■ **WHAT TO DO**: Return the lines below that carry the word "file".

■ **RECORD EXTRACTS**:
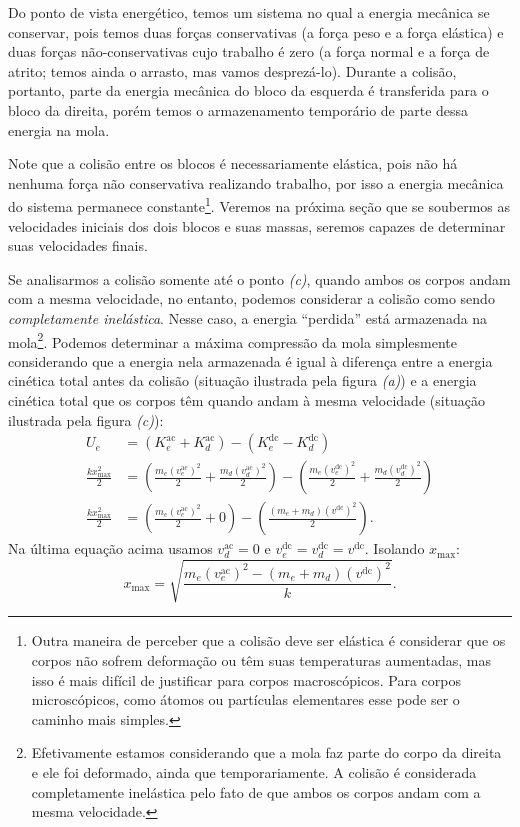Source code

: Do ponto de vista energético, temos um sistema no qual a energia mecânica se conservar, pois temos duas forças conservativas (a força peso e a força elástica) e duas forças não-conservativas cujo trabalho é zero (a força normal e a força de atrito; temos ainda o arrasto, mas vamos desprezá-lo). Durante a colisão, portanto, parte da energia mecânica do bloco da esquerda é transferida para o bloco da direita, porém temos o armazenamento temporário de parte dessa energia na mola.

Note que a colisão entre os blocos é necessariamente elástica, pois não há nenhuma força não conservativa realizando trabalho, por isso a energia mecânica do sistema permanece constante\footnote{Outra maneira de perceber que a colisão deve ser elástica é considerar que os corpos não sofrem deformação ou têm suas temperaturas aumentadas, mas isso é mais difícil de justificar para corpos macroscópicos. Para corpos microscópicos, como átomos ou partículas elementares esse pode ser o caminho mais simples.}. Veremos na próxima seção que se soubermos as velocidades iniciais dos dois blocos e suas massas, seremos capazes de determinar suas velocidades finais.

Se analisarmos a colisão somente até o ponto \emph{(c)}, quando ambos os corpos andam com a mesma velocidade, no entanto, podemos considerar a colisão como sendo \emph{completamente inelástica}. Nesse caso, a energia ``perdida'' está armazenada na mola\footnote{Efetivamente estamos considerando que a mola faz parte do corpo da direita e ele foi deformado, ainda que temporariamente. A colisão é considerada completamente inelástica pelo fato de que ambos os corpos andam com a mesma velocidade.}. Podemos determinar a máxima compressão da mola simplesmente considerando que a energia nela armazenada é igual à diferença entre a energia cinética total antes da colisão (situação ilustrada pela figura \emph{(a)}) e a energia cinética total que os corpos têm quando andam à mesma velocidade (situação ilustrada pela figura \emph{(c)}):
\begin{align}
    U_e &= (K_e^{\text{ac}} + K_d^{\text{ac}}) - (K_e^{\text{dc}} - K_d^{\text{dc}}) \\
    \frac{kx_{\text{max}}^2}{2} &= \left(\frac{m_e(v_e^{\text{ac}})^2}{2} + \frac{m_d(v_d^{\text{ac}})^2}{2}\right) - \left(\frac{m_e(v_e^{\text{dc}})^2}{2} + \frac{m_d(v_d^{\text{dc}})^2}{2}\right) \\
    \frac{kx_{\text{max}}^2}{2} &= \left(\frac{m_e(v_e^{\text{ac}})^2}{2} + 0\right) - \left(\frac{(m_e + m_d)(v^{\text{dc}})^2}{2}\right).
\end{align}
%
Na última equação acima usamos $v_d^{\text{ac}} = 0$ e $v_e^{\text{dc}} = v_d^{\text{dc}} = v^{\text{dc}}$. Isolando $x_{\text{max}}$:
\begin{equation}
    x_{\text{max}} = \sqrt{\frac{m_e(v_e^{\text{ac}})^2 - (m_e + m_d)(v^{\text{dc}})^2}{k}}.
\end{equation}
* * *
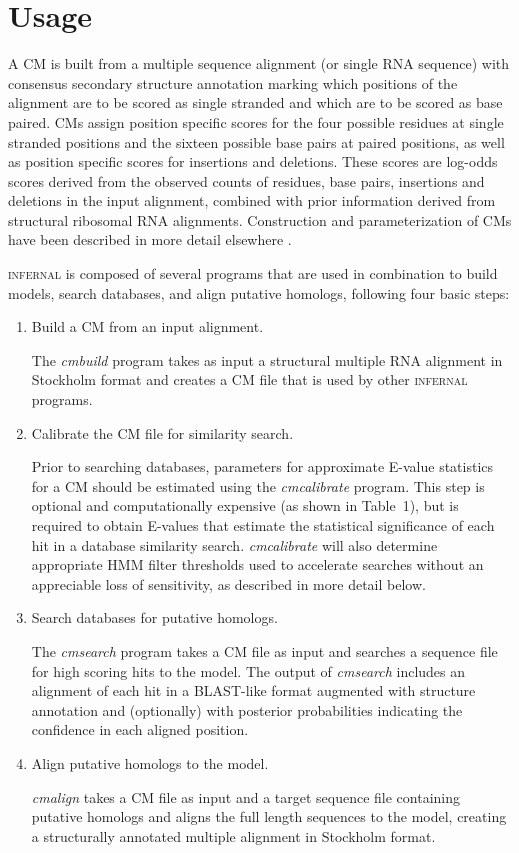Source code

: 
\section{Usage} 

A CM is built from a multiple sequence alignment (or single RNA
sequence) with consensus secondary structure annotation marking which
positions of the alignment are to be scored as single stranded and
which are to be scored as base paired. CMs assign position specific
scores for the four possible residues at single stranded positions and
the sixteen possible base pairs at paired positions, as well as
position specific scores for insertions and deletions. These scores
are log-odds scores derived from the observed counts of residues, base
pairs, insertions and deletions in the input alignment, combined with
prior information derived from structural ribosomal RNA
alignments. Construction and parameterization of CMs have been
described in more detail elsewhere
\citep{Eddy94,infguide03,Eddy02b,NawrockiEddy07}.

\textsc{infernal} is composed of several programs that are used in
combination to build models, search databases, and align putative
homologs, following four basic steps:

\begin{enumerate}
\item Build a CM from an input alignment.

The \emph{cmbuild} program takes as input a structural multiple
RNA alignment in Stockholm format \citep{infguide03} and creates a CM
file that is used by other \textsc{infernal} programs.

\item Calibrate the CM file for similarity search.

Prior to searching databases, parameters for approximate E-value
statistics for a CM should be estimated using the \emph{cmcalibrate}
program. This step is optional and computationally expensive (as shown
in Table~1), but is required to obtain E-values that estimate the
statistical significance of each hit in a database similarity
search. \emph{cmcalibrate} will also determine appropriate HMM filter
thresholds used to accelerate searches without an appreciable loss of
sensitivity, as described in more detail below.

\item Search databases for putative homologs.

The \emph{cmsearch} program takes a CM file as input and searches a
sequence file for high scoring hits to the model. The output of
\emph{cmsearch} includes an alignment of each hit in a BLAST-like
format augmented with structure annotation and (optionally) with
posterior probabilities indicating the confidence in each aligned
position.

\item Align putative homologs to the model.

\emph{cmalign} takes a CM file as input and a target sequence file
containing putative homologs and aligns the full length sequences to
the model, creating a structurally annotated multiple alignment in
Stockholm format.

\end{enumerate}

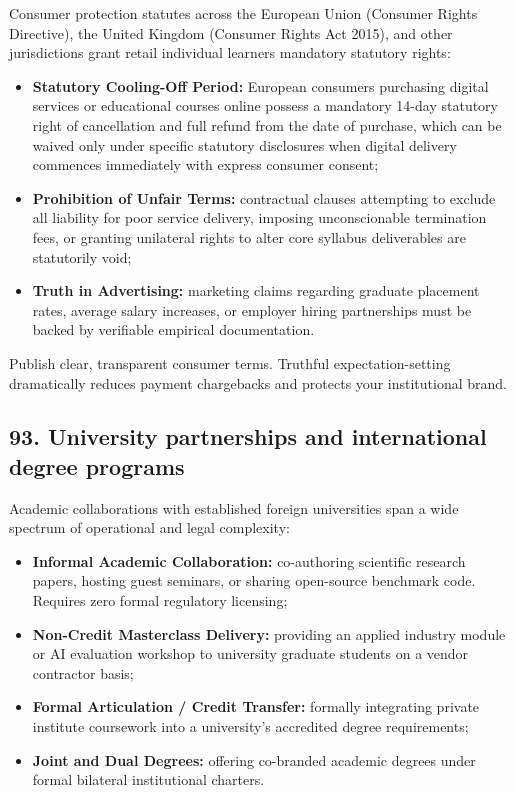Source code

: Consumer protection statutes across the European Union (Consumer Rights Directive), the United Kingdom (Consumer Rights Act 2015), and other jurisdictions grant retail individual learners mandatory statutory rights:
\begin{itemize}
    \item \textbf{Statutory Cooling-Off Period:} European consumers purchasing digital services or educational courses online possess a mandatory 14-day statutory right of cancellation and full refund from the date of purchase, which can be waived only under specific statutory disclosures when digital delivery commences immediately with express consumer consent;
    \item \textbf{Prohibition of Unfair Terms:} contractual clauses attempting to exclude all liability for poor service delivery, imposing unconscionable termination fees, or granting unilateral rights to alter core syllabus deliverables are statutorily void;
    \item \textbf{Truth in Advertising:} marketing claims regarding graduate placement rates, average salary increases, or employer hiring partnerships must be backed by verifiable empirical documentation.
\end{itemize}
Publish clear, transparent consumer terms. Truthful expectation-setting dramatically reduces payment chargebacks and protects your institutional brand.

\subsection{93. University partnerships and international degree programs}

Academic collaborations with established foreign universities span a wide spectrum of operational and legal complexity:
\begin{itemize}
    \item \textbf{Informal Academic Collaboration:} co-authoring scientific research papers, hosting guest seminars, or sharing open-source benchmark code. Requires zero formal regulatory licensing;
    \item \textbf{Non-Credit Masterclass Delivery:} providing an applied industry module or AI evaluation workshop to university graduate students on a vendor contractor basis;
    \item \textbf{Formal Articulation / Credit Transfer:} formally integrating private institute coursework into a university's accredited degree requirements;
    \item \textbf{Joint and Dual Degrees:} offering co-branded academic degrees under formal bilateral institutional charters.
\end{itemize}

■ **REPLY TO THE TASK**:
file that is used by other \textsc{infernal} programs.
\item Calibrate the CM file for similarity search.
The \emph{cmsearch} program takes a CM file as input and searches a
sequence file for high scoring hits to the model. The output of
\emph{cmalign} takes a CM file as input and a target sequence file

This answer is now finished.